- _DESCRIPTION OF THE TASK_: Take each line of the entries below that contains "arcsin" and copy it.

- _GIVEN RECORDS_:

::::

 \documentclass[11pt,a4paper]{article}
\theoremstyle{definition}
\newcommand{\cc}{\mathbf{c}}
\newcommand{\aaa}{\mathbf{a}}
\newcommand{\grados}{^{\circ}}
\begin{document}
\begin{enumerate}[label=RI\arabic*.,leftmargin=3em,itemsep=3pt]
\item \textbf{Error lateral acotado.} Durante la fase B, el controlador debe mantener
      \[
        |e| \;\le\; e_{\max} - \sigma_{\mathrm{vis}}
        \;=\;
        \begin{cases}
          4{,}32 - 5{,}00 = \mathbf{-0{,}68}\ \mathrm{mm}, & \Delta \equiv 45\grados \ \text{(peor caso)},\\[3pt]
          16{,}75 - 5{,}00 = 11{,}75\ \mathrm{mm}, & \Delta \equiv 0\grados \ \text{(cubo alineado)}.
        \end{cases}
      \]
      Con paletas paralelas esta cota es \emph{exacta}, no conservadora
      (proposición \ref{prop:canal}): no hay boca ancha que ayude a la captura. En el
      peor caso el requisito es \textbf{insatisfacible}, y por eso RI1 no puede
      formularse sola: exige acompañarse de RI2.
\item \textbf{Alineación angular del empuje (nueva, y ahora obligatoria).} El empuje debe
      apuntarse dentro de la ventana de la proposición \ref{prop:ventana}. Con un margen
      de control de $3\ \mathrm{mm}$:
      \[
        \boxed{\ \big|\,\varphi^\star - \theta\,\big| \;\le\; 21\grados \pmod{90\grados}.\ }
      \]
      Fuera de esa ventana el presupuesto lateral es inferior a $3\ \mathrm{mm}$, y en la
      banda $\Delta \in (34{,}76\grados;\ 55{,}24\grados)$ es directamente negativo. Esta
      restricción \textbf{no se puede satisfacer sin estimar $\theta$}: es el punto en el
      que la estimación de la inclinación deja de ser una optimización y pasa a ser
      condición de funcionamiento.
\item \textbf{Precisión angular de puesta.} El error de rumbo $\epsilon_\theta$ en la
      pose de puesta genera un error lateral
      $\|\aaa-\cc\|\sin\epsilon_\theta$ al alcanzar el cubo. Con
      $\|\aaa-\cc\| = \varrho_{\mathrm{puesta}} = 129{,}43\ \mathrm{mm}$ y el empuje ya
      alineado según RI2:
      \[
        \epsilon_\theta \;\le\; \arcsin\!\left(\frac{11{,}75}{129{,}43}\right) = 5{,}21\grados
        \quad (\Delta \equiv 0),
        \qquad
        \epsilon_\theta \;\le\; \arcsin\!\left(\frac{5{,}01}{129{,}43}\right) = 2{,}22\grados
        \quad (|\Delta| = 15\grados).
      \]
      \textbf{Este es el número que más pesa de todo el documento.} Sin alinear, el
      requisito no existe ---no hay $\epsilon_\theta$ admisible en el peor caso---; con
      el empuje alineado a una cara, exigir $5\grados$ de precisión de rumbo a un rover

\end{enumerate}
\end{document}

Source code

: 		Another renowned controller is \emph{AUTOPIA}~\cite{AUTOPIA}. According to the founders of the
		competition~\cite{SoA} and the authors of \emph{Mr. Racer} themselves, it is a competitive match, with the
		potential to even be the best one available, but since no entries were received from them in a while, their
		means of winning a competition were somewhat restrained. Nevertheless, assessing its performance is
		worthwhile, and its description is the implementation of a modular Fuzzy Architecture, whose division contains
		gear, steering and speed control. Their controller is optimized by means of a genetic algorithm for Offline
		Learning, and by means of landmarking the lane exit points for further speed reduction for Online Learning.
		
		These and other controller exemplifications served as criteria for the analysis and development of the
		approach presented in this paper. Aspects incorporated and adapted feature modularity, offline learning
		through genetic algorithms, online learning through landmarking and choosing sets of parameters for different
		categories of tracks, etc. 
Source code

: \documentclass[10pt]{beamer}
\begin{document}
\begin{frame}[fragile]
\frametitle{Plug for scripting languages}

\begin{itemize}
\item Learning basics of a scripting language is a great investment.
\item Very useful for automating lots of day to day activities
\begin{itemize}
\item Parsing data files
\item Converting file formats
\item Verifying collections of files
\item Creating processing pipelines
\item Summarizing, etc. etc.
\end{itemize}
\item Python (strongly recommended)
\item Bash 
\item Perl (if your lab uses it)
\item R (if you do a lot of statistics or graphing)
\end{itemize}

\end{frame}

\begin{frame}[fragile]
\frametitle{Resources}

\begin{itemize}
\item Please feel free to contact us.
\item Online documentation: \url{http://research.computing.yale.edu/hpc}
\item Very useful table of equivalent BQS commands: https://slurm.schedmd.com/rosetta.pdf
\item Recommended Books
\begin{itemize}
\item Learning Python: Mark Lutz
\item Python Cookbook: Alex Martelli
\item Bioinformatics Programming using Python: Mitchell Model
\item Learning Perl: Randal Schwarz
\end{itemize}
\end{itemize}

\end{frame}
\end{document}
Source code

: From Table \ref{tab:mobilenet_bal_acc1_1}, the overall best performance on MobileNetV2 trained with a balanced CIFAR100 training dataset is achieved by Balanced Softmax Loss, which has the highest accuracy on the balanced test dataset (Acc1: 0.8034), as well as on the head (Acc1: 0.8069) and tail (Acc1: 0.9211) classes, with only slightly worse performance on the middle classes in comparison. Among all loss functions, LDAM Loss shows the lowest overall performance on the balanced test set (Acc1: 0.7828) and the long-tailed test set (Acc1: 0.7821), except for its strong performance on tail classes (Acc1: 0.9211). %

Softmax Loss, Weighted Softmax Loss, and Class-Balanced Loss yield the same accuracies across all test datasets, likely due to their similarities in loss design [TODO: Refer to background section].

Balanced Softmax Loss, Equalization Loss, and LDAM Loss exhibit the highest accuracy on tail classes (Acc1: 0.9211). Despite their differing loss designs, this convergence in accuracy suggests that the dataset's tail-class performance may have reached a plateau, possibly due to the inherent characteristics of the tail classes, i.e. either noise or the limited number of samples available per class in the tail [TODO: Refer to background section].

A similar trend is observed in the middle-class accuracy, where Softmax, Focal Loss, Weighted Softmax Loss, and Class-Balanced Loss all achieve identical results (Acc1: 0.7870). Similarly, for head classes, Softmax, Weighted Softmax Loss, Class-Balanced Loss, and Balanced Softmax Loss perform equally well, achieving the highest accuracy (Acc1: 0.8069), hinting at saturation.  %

::::

- _WRITTEN RESPONSE_:
        \epsilon_\theta \;\le\; \arcsin\!\left(\frac{11{,}75}{129{,}43}\right) = 5{,}21\grados
        \epsilon_\theta \;\le\; \arcsin\!\left(\frac{5{,}01}{129{,}43}\right) = 2{,}22\grados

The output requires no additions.